* [Required action] Take each line from the entries that holds "time" and copy it out.

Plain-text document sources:
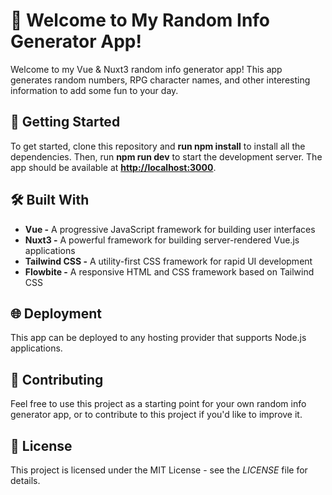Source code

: # 🎲 Welcome to My Random Info Generator App!

Welcome to my Vue & Nuxt3 random info generator app! This app generates random numbers, RPG character names, and other interesting information to add some fun to your day.

## 🚀 Getting Started

To get started, clone this repository and **run npm install** to install all the dependencies. Then, run **npm run dev** to start the development server. The app should be available at **[http://localhost:3000](http://localhost:3000)**.

## 🛠️ Built With

* **Vue -** A progressive JavaScript framework for building user interfaces
* **Nuxt3 -** A powerful framework for building server-rendered Vue.js applications
* **Tailwind CSS -** A utility-first CSS framework for rapid UI development
* **Flowbite -** A responsive HTML and CSS framework based on Tailwind CSS

## 🌐 Deployment

This app can be deployed to any hosting provider that supports Node.js applications.

## 🤝 Contributing

Feel free to use this project as a starting point for your own random info generator app, or to contribute to this project if you'd like to improve it.

## 📝 License

This project is licensed under the MIT License - see the _LICENSE_ file for details.
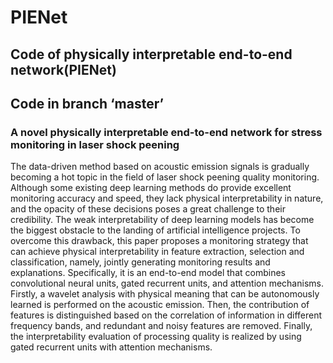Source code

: # PIENet

## Code of physically interpretable end-to-end network(PIENet)
## Code in branch ‘master’

### A novel physically interpretable end-to-end network for stress monitoring in laser shock peening
The data-driven method based on acoustic emission signals is gradually becoming a hot topic in the field of laser shock peening quality monitoring. Although some existing deep learning methods do provide excellent monitoring accuracy and speed, they lack physical interpretability in nature, and the opacity of these decisions poses a great challenge to their credibility. The weak interpretability of deep learning models has become the biggest obstacle to the landing of artificial intelligence projects. To overcome this drawback, this paper proposes a monitoring strategy that can achieve physical interpretability in feature extraction, selection and classification, namely, jointly generating monitoring results and explanations. Specifically, it is an end-to-end model that combines convolutional neural units, gated recurrent units, and attention mechanisms. Firstly, a wavelet analysis with physical meaning that can be autonomously learned is performed on the acoustic emission. Then, the contribution of features is distinguished based on the correlation of information in different frequency bands, and redundant and noisy features are removed. Finally, the interpretability evaluation of processing quality is realized by using gated recurrent units with attention mechanisms. 

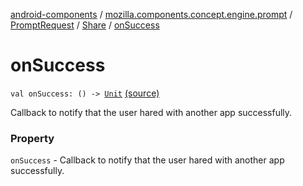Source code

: [android-components](../../../index.md) / [mozilla.components.concept.engine.prompt](../../index.md) / [PromptRequest](../index.md) / [Share](index.md) / [onSuccess](./on-success.md)

# onSuccess

`val onSuccess: () -> `[`Unit`](https://kotlinlang.org/api/latest/jvm/stdlib/kotlin/-unit/index.html) [(source)](https://github.com/mozilla-mobile/android-components/blob/master/components/concept/engine/src/main/java/mozilla/components/concept/engine/prompt/PromptRequest.kt#L287)

Callback to notify that the user hared with another app successfully.

### Property

`onSuccess` - Callback to notify that the user hared with another app successfully.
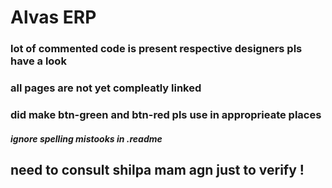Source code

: # Alvas ERP

### lot of commented code is present respective designers pls have a look 
### all pages are not yet compleatly linked 
### did make btn-green and btn-red pls use in approprieate places 

##### ignore spelling mistooks in .readme

## need to consult shilpa mam agn just to verify !

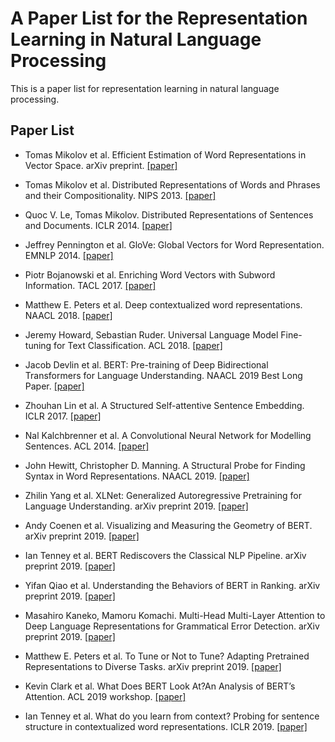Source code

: # A Paper List for the Representation Learning in Natural Language Processing

This is a paper list for representation learning in natural language processing.

## Paper List

- Tomas Mikolov et al. Efficient Estimation of Word Representations in Vector Space. arXiv preprint. [[paper]][1] 

- Tomas Mikolov et al. Distributed Representations of Words and Phrases and their Compositionality. NIPS 2013. [[paper]][2]  

- Quoc V. Le, Tomas Mikolov. Distributed Representations of Sentences and Documents. ICLR 2014. [[paper]][3]  

- Jeffrey Pennington et al. GloVe: Global Vectors for Word Representation. EMNLP 2014. [[paper]][4]  

- Piotr Bojanowski et al. Enriching Word Vectors with Subword Information. TACL 2017. [[paper]][5]  

- Matthew E. Peters et al. Deep contextualized word representations. NAACL 2018. [[paper]][6]  

- Jeremy Howard, Sebastian Ruder. Universal Language Model Fine-tuning for Text Classification. ACL 2018. [[paper]][7]  

- Jacob Devlin et al. BERT: Pre-training of Deep Bidirectional Transformers for Language Understanding. NAACL 2019 Best Long Paper. [[paper]][8]

- Zhouhan Lin et al. A Structured Self-attentive Sentence Embedding. ICLR 2017. [[paper]][9]

- Nal Kalchbrenner et al. A Convolutional Neural Network for Modelling Sentences. ACL 2014. [[paper]][10]

- John Hewitt, Christopher D. Manning. A Structural Probe for Finding Syntax in Word Representations. NAACL 2019. [[paper]][11]

- Zhilin Yang et al. XLNet: Generalized Autoregressive Pretraining for Language Understanding. arXiv preprint 2019. [[paper]][12]

- Andy Coenen et al. Visualizing and Measuring the Geometry of BERT. arXiv preprint 2019. [[paper]][13]

- Ian Tenney et al. BERT Rediscovers the Classical NLP Pipeline. arXiv preprint 2019. [[paper]][14]

- Yifan Qiao et al. Understanding the Behaviors of BERT in Ranking. arXiv preprint 2019. [[paper]][15]

- Masahiro Kaneko, Mamoru Komachi. Multi-Head Multi-Layer Attention to Deep Language Representations for Grammatical Error Detection. arXiv preprint 2019. [[paper]][16]

- Matthew E. Peters et al. To Tune or Not to Tune? Adapting Pretrained Representations to Diverse Tasks. arXiv preprint 2019. [[paper]][17]

- Kevin Clark et al. What Does BERT Look At?An Analysis of BERT’s Attention. ACL 2019 workshop. [[paper]][18]

- Ian Tenney et al. What do you learn from context? Probing for sentence structure in contextualized word representations. ICLR 2019. [[paper]][19]

[1]: http://xxx.itp.ac.cn/abs/1301.3781
[2]: http://xxx.itp.ac.cn/abs/1310.4546
[3]: http://xxx.itp.ac.cn/abs/1405.4053
[4]: https://nlp.stanford.edu/pubs/glove.pdf
[5]: http://xxx.itp.ac.cn/abs/1607.04606
[6]: http://xxx.itp.ac.cn/abs/1802.05365?context=cs
[7]: http://xxx.itp.ac.cn/abs/1801.06146
[8]: http://xxx.itp.ac.cn/abs/1810.04805
[9]: http://xxx.itp.ac.cn/abs/1703.03130
[10]: http://www.aclweb.org/anthology/P14-1062
[11]: https://www.aclweb.org/anthology/N19-1419
[12]: http://xxx.itp.ac.cn/pdf/1906.08237.pdf
[13]: http://xxx.itp.ac.cn/pdf/1906.02715.pdf
[14]: http://xxx.itp.ac.cn/pdf/1905.05950.pdf
[15]: http://xxx.itp.ac.cn/pdf/1904.07531v1
[16]: http://xxx.itp.ac.cn/pdf/1904.07334v1
[17]: http://xxx.itp.ac.cn/pdf/1903.05987v2
[18]: http://xxx.itp.ac.cn/pdf/1906.04341.pdf
[19]: http://xxx.itp.ac.cn/pdf/1905.06316v1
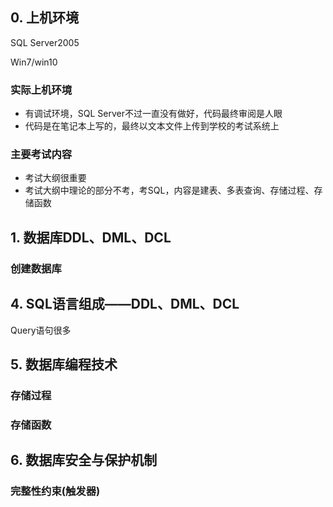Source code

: ## 0. 上机环境

SQL Server2005

Win7/win10



### 实际上机环境

- 有调试环境，SQL Server不过一直没有做好，代码最终审阅是人眼
- 代码是在笔记本上写的，最终以文本文件上传到学校的考试系统上



### 主要考试内容

- 考试大纲很重要
- 考试大纲中理论的部分不考，考SQL，内容是建表、多表查询、存储过程、存储函数





## 1. 数据库DDL、DML、DCL



### 创建数据库





## 4. SQL语言组成——DDL、DML、DCL



Query语句很多







## 5. 数据库编程技术

### 存储过程







### 存储函数





## 6. 数据库安全与保护机制

### 完整性约束(触发器)

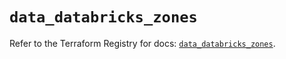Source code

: # `data_databricks_zones`

Refer to the Terraform Registry for docs: [`data_databricks_zones`](https://registry.terraform.io/providers/databricks/databricks/1.79.0/docs/data-sources/zones).
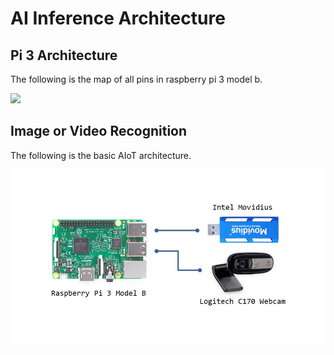 # AI Inference Architecture



## Pi 3 Architecture

The following is the map of all pins in raspberry pi 3 model b.

![](C:/Users/acer4755g/Google_Drive_Devops_Sync/aiot/images/pi3b_pin.jpg)



## Image or Video Recognition

The following is the basic AIoT architecture.

![](../images/architecture.jpg)
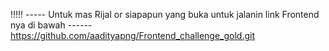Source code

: !!!!!
----- Untuk mas Rijal or siapapun yang buka untuk jalanin link Frontend nya di bawah ------
https://github.com/aadityapng/Frontend_challenge_gold.git
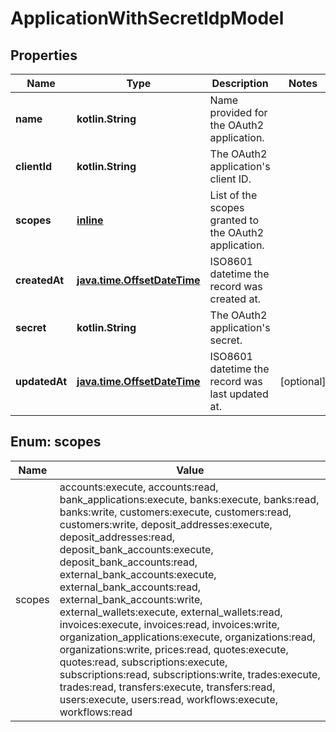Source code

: 
# ApplicationWithSecretIdpModel

## Properties
Name | Type | Description | Notes
------------ | ------------- | ------------- | -------------
**name** | **kotlin.String** | Name provided for the OAuth2 application. | 
**clientId** | **kotlin.String** | The OAuth2 application&#39;s client ID. | 
**scopes** | [**inline**](#kotlin.collections.List&lt;Scopes&gt;) | List of the scopes granted to the OAuth2 application. | 
**createdAt** | [**java.time.OffsetDateTime**](java.time.OffsetDateTime.md) | ISO8601 datetime the record was created at. | 
**secret** | **kotlin.String** | The OAuth2 application&#39;s secret. | 
**updatedAt** | [**java.time.OffsetDateTime**](java.time.OffsetDateTime.md) | ISO8601 datetime the record was last updated at. |  [optional]


<a name="kotlin.collections.List<Scopes>"></a>
## Enum: scopes
Name | Value
---- | -----
scopes | accounts:execute, accounts:read, bank_applications:execute, banks:execute, banks:read, banks:write, customers:execute, customers:read, customers:write, deposit_addresses:execute, deposit_addresses:read, deposit_bank_accounts:execute, deposit_bank_accounts:read, external_bank_accounts:execute, external_bank_accounts:read, external_bank_accounts:write, external_wallets:execute, external_wallets:read, invoices:execute, invoices:read, invoices:write, organization_applications:execute, organizations:read, organizations:write, prices:read, quotes:execute, quotes:read, subscriptions:execute, subscriptions:read, subscriptions:write, trades:execute, trades:read, transfers:execute, transfers:read, users:execute, users:read, workflows:execute, workflows:read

* [Task answer]
**createdAt** | [**java.time.OffsetDateTime**](java.time.OffsetDateTime.md) | ISO8601 datetime the record was created at. | 
**updatedAt** | [**java.time.OffsetDateTime**](java.time.OffsetDateTime.md) | ISO8601 datetime the record was last updated at. |  [optional]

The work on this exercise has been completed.